Mientras la calle muestra puntualmente la estética abrasiva de las esteladas, el Consejo de Ministros de Sánchez aprueba subidas salariales a 3,8 millones de trabajadores. Riera se queda, una vez más, sin poder unir sus objetivos sociales con las exigencias territoriales, y opta por lo segundo, como lo han hecho Baños, Gabriel y compañía, más allá de su presumido situacionismo de retail, compartido con Benet Salellas, letrado y letrista, autor de Jo acuso, (Pagès Editors), un remedo del J’acus de Emile Zola en la Francia del affaire Dreyfus. Pero Riera tiene donde refugiarse: bajo las faldas de mamita Elsa Artadi, que le enseñará a declamar sus letanías quejicas sobre los 113 millones en carreteras, el aeropuerto Josep Tarradellas o la revocación de la sentencia contra Lluís Companys: “¿Solo eso?, pues para tomar estas decisiones no hacía falta esta visita”.

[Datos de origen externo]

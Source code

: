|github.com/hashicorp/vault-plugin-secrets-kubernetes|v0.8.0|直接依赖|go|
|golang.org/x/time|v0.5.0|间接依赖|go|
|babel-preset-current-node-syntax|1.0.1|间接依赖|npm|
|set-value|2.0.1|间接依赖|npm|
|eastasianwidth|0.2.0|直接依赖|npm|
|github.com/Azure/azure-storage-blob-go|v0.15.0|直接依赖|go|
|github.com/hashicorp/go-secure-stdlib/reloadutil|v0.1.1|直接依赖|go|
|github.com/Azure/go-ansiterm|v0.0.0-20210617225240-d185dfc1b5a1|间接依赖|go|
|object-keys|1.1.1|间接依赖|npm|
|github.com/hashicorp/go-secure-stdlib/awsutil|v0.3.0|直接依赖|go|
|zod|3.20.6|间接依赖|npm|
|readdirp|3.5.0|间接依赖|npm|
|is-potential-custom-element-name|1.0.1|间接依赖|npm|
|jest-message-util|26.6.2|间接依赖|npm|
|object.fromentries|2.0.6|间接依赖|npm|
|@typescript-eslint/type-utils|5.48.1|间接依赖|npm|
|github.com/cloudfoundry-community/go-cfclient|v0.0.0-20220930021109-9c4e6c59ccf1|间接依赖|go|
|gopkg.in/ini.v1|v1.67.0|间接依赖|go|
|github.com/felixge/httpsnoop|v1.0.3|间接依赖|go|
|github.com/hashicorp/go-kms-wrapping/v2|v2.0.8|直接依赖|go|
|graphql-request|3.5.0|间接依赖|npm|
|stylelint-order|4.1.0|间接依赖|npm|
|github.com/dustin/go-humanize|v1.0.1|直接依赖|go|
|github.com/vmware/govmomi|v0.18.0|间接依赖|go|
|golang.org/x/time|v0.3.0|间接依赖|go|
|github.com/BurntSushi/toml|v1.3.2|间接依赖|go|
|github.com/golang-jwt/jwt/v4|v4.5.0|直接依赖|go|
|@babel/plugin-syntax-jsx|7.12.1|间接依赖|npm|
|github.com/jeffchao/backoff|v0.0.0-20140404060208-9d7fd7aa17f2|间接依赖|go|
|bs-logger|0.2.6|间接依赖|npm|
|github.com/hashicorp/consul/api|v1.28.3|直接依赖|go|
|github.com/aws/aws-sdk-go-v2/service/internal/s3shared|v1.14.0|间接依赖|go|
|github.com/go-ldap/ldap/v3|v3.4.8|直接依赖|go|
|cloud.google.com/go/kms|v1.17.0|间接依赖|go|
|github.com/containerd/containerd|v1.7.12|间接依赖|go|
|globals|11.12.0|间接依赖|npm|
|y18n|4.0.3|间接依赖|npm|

Pongámosle orden a esta semana de locos: el Gobierno obtiene el placet nacionalista al techo de gasto y al día siguiente lanza un comunicado sin cafeína en el que reconoce, implícitamente, que incumple con Cataluña en materia de inversión (el famoso preámbulo de la disposición adicional tercera del Estatut). Por su parte, el Govern renuncia a la vía unilateral.

Mientras tanto, Riera da muestras de su semblante grave y verborréico; líder negativo, autoproclamado dueño de destinos, pero portador de desesperanzas en las antípodas del carisma. Defensor de lo identitario, gasolina inflamable de las sociedades complejas; desafecto y desprovisto de memoria por simple desconocimiento; menguado por sus enormes déficits en materia de cultura política; pródigo en descalificaciones, difusor del odio y la paz armada; testaferro imaginario de Gandhi; antieuropeo, indolente y amante de la desobediencia constitucional. Galeote de la vía escocesa, pero volcado sobre el ejemplo balcánico por su afinidad etnocéntrica a las naciones bizantinas de la antigua Yugoeslavia (del modelo Gran Serbia). Internacionalista de una sola nación, la catalana, trilogía de patria, nación y pueblo, tres hipóstasis de una misma esencia excluyente; urbicida de ciudadanos libres, disidentes y destinados a ser un día el objeto de una liquidación (dialéctica, espero) ritualizada.